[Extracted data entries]

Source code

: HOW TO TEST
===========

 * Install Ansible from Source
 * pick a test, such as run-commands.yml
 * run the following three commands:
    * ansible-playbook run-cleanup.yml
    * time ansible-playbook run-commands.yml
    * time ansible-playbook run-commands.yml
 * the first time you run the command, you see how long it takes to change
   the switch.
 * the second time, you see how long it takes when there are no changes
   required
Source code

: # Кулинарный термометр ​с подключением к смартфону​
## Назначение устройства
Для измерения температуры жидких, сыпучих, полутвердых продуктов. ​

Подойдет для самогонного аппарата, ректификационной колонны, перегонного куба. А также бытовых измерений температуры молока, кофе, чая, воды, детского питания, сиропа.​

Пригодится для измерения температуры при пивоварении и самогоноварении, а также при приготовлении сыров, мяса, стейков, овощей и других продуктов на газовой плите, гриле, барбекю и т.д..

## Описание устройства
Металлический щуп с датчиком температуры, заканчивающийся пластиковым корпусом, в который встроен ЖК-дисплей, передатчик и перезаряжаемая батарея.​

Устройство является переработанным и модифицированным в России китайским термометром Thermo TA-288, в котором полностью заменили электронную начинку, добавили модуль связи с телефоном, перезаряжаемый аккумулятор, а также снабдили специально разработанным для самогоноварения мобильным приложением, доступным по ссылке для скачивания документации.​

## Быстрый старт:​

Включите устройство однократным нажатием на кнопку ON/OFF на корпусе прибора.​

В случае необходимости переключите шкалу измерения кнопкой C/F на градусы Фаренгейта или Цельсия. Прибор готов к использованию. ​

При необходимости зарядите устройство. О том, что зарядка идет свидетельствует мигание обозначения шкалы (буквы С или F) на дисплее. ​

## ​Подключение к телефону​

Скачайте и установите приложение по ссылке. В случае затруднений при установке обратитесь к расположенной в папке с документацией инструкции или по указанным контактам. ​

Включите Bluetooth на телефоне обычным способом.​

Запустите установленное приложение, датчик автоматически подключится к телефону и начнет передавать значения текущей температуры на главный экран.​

> _Try it_: In the answer, the lines from the first line of the data above through the line containing "Подойдет для самогонного" must appear exactly as written, with nothing else.

> _Task result_:
Source code

: HOW TO TEST
===========

 * Install Ansible from Source
 * pick a test, such as run-commands.yml
 * run the following three commands:
    * ansible-playbook run-cleanup.yml
    * time ansible-playbook run-commands.yml
    * time ansible-playbook run-commands.yml
 * the first time you run the command, you see how long it takes to change
   the switch.
 * the second time, you see how long it takes when there are no changes
   required
Source code

: # Кулинарный термометр ​с подключением к смартфону​
## Назначение устройства
Для измерения температуры жидких, сыпучих, полутвердых продуктов. ​

Подойдет для самогонного аппарата, ректификационной колонны, перегонного куба. А также бытовых измерений температуры молока, кофе, чая, воды, детского питания, сиропа.​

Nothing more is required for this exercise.